Revolusi Mental

Tidak ada yang spesial di akhir pekan ini, saya tidak ke mana-mana di waktu harinya. Kamis dan Jum'at badan terasa sudah mulai tidak enak badan, tanda mungkin week-end ini saya harus istirahat saja sambil menyelesaikan bacaan sebuah novel.

Kesimpulan 1: saya kurang olaharaga. Dengan "daya gedor" tubuh saya selama ini saya kekurangan asupan pembangun vitalitas. Dulu, mungkin di jogja dengan segala kegiatannya jauh lebih menyita pikiran dan tenaga, saya tetap rutin berolahraga. Sekarang tidak. Beruntung, pertemuan dengan sahabat di Bappenas kemarin menginformasikan bahwa ada sebuah komunitas futsal rutin yang sering dia ikuti (sebenarnya dia ikut basketnya). Gratis? Mungkin... hanya untuk ke sana saya harus naik KRL sekali.


Akhir pekan ini saya menyelesaikan sebuah Novel yang menarik berjudul, "Ayahku (Bukan) Pembohong". Lagi-lagi sebuah Novel Pinjaman (belakangan saya sadar, ada baiknya juga meminjam sebuah novel dengan tenggat waktu, kadang dengan beli Novel sendiri, entah kapan Novel itu selesai terbaca, sekarang, karena barang pinjaman, ada tenggat waktu, kegiatan pinjam-baca ini rasanya bisa menjadi rutinitas yang menarik).
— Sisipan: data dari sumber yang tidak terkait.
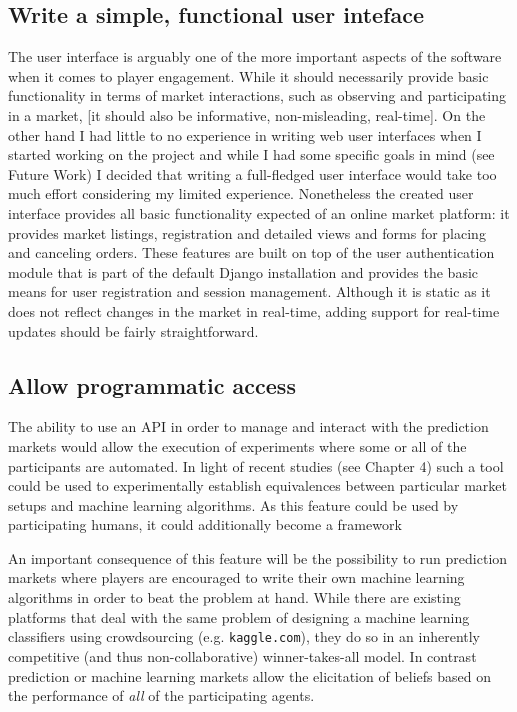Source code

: \documentclass[bsc,frontabs,twoside,singlespacing,parskip,deptreport]{infthesis}     %
\begin{document}
\subsection{Write a simple, functional user inteface}
	The user interface is arguably one of the more important aspects of the software when it comes to player engagement. While it should necessarily provide basic functionality in terms of market interactions, such as observing and participating in a market, [it should also be informative, non-misleading, real-time]. On the other hand I had little to no experience in writing web user interfaces when I started working on the project and while I had some specific goals in mind (see Future Work) I decided that writing a full-fledged user interface would take too much effort considering my limited experience. 
	Nonetheless the created user interface provides all basic functionality expected of an online market platform: it provides market listings, registration and detailed views and forms for placing and canceling orders. These features are built on top of the user authentication module that is part of the default Django installation and provides the basic means for user registration and session management. Although it is static as it does not reflect changes in the market in real-time, adding support for real-time updates should be fairly straightforward. 
	

\subsection{Allow programmatic access}
	The ability to use an API in order to manage and interact with the prediction markets would allow the execution of experiments where some or all of the participants are automated. In light of recent studies (see Chapter 4) such a tool could be used to experimentally establish equivalences between particular market setups and machine learning algorithms. As this feature could be used by participating humans, it could additionally become a framework 

	An important consequence of this feature will be the possibility to run prediction markets where players are encouraged to write their own machine learning algorithms in order to beat the problem at hand. While there are existing platforms that deal with the same problem of designing a machine learning classifiers using crowdsourcing (e.g. {\tt kaggle.com}), they do so in an inherently competitive (and thus non-collaborative) winner-takes-all model. In contrast prediction or machine learning markets allow the elicitation of beliefs based on the performance of {\em all} of the participating agents. 
\end{document}
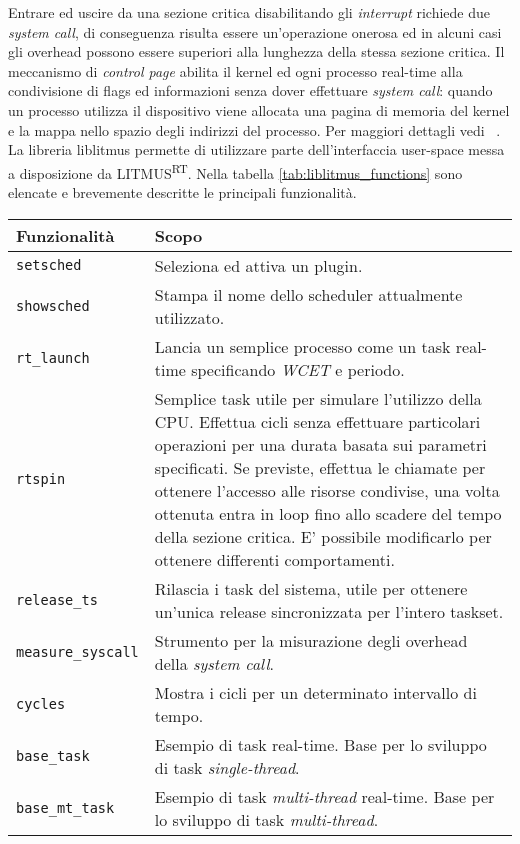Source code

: \begin{appendices}
Entrare ed uscire da una sezione critica disabilitando gli \textit{interrupt} richiede due \textit{system call}, di conseguenza risulta essere un'operazione onerosa ed in alcuni casi gli overhead possono essere superiori alla lunghezza della stessa sezione critica. Il meccanismo di \textit{control page} abilita il kernel ed ogni processo real-time alla condivisione di flags ed informazioni senza dover effettuare \textit{system call}: quando un processo utilizza il dispositivo viene allocata una pagina di memoria del kernel e la mappa nello spazio degli indirizzi del processo. Per maggiori dettagli vedi ~\cite{BBBThesis}.\\

La libreria liblitmus permette di utilizzare parte dell'interfaccia user-space messa a disposizione da LITMUS\textsuperscript{RT}. Nella tabella \ref{tab:liblitmus_functions} sono elencate e brevemente descritte le principali funzionalità.\\

\begin{table}
  \centering
  \begin{tabular}{|l p{10cm}|}
	\hline
	    Funzionalità & Scopo \\
	\hline \hline
	   
\texttt{setsched}			& Seleziona ed attiva un plugin. \\
\texttt{showsched}			& Stampa il nome dello scheduler attualmente utilizzato. \\
\texttt{rt\_launch}			& Lancia un semplice processo come un task real-time specificando \textit{WCET} e periodo. \\
\texttt{rtspin}				& Semplice task utile per simulare l'utilizzo della CPU. Effettua cicli senza effettuare particolari operazioni per una durata basata sui parametri specificati. Se previste, effettua le chiamate per ottenere l'accesso alle risorse condivise, una volta ottenuta entra in loop fino allo scadere del tempo della sezione critica. E' possibile modificarlo per ottenere differenti comportamenti. \\
\texttt{release\_ts}		& Rilascia i task del sistema, utile per ottenere un'unica release sincronizzata per l'intero taskset.\\
\texttt{measure\_syscall}	& Strumento per la misurazione degli overhead della \textit{system call}.\\
\texttt{cycles}				& Mostra i cicli per un determinato intervallo di tempo. \\
\texttt{base\_task}			& Esempio di task real-time. Base per lo sviluppo di task \textit{single-thread}. \\
\texttt{base\_mt\_task}		& Esempio di task \textit{multi-thread} real-time. Base per lo sviluppo di task \textit{multi-thread}. \\


\end{tabular}
\end{table}
\end{appendices}
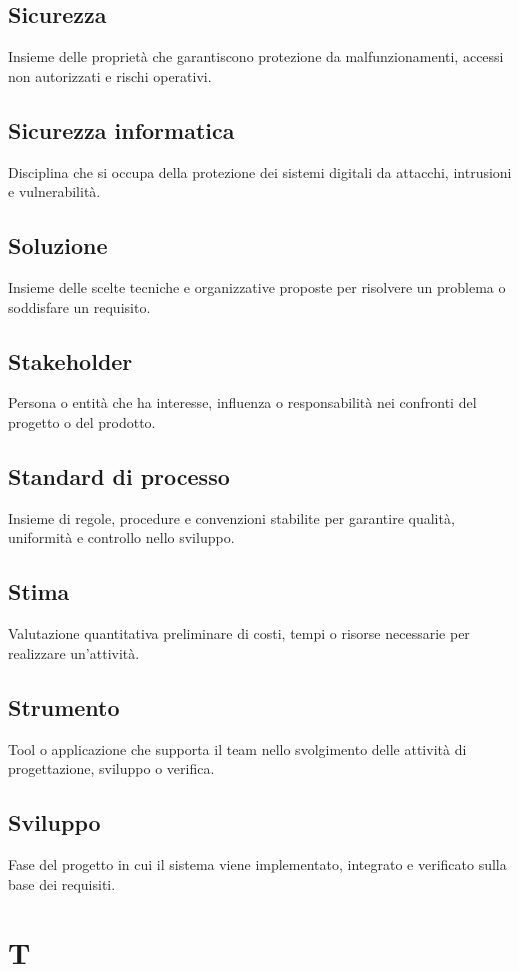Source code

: \documentclass[a4paper,12pt]{article}
\begin{document}
          \subsection*{Sicurezza}
			Insieme delle proprietà che garantiscono protezione da malfunzionamenti, accessi non autorizzati e rischi operativi.
          \subsection*{Sicurezza informatica}
			Disciplina che si occupa della protezione dei sistemi digitali da attacchi, intrusioni e vulnerabilità.
          \subsection*{Soluzione}
			Insieme delle scelte tecniche e organizzative proposte per risolvere un problema o soddisfare un requisito.
          \subsection*{Stakeholder}
			Persona o entità che ha interesse, influenza o responsabilità nei confronti del progetto o del prodotto.
          \subsection*{Standard di processo}
			Insieme di regole, procedure e convenzioni stabilite per garantire qualità, uniformità e controllo nello sviluppo.
          \subsection*{Stima}
			Valutazione quantitativa preliminare di costi, tempi o risorse necessarie per realizzare un'attività.
          \subsection*{Strumento}
			Tool o applicazione che supporta il team nello svolgimento delle attività di progettazione, sviluppo o verifica.
          \subsection*{Sviluppo}
			Fase del progetto in cui il sistema viene implementato, integrato e verificato sulla base dei requisiti.
        
\newpage
        \section{T}
        
\end{document}
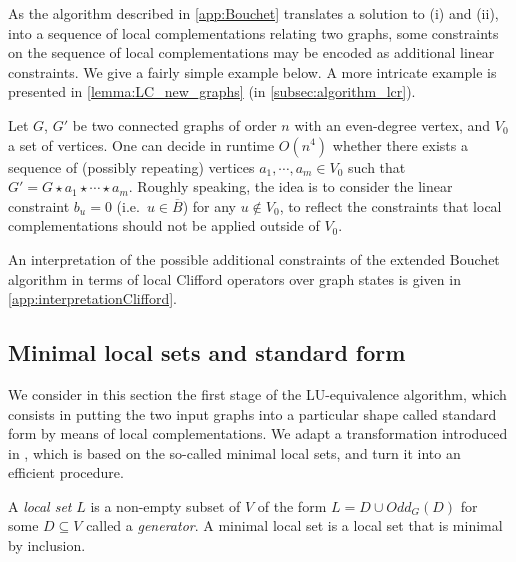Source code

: \documentclass[a4paper,UKenglish,cleveref,autoref,thm-restate]{arxiv}
\newcommand{\se}{\subseteq}
\begin{document}
As the algorithm described in \cref{app:Bouchet} translates a solution to (i) and (ii), into a sequence of local complementations relating two graphs, some constraints on the sequence of local complementations may be encoded as additional linear constraints. We give a fairly simple example below. A more intricate example is presented in \cref{lemma:LC_new_graphs} (in \cref{subsec:algorithm_lcr}).

\begin{example} \label{ex:V0}
    Let $G$, $G'$ be two connected graphs of order $n$ with an even-degree vertex, and $V_0$ a set of vertices. One can decide in runtime $O(n^4)$ whether there exists a sequence of (possibly repeating) vertices $a_1, \cdots, a_m\in V_0 $ such that $G' = G \star a_1 \star \cdots \star a_m$. Roughly speaking, the idea is to consider the linear constraint $b_u=0$ (i.e.~$u\in   \overline B$) for any $u\notin V_0$, to reflect the constraints that local complementations should not be applied outside of $V_0$.
\end{example}

An interpretation of the possible additional constraints of the extended Bouchet algorithm in terms of local Clifford operators over graph states is given in \cref{app:interpretationClifford}.

\subsection{Minimal local sets and standard form} \label{subsec:mls}

We consider in this section the first stage of the LU-equivalence algorithm, which consists in putting the two input graphs into a particular shape called standard form by means of local complementations. We adapt a transformation introduced in \cite{claudet2024local}, which is based on the so-called minimal local sets, 
and turn it into an efficient procedure. 


\begin{definition} A \emph{local set} $L$ is a non-empty subset of $V$ of the form $L = D \cup Odd_G(D)$ for some $D \se V$ called a \emph{generator}. A minimal local set is a local set that is minimal by inclusion.
\end{definition}
\end{document}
Akhirnya, novel ini memberikan saya sebuah pelajaran nilai-nilai kebahagiaan hidup yang hakiki. Bercerita tentang seorang Ayah hebat yang hidup dalam sikap kezuhudan dan jauh dari riuh hingar bingar kehidupan. Fokus pada bagaimana pola mendidik anak dan keluarga. Sebuah nasehat yang baik bagi saya untuk bekal persiapan, suatu saat, menjadi kepala keluarga.

Idenya, adalah melalui sebuah cerita dari sang Ayah kepada si Anak melalui cerita-cerita. Konfliknya adalah bagaimana pada satu titik si Anak tidak percaya lagi cerita-cerita sang Ayah, karena terlalu bombastis dan tidak masuk di akal. Namun, tanpa sadar nilai-nilai cerita itu masuk dalam alam bawah sadar bagi prilaku sehari-hari si anak. Bahkan sumber inspirasinya di kemudian hari banyak datang dari cerita-cerita itu.

Lalu saya teringat kawan saya, yang pernah sama-sama menulis di Blog Ekonom Gila. Bagaimana ia dalam salah satu tulisan di blognya mengkritisi dongeng-dongeng klasik dalam negeri, seperti si Kancil misalnya, yang alih-alih memberikan nilai-nilai falsafah hidup yang baik, ia malah mengajarkan anak-anak kita untuk cerdik dalam melakukan kecurangan. Belum lagi cerita-cerita horor menakutkan yang membuat anak-anak Indonesia jadi tumbuh dalam suasana klenik dan tahayul yang kental tiada tara.

Pikiran saya lalu terbang ke program "Revolusi Mental" Jokowi yang entah sudah sampai di mana....

Bagi saya simpel, untuk bisa merevolusi mental manusia, kuncinya adalah banyak membaca hal yang positif. Mari kita lihat, apakah ada di sekolah dasar, sebuah novel atau karya sastra klasik yang menjadi buku wajib bagi anak Indonesia untuk dibaca. Apakah ada sekolah yang punya mata pelajaran "Membaca" (yang mungkin selama ini hanya masuk dalam mata pelajaran Bahasa Indonesia). Sudah sampai di mana budaya literasi kita?

Saya yakin, otak dan hati adalah satu kesatuan. Bacaan dan nasehat yang baik adalah asupannya. Otak dan Hati adalah penggerak sikap dan kepribadian. Integritas dan idealisme bermula dari Otak dan Hati yang mapan dan sehat dengan asupan-asupan yang bergizi. Lalu, sudahkah kita memberikan asupan itu pada anak didik?

Lalu, apa yang Pemerintah yakini tentang merevolusi mental?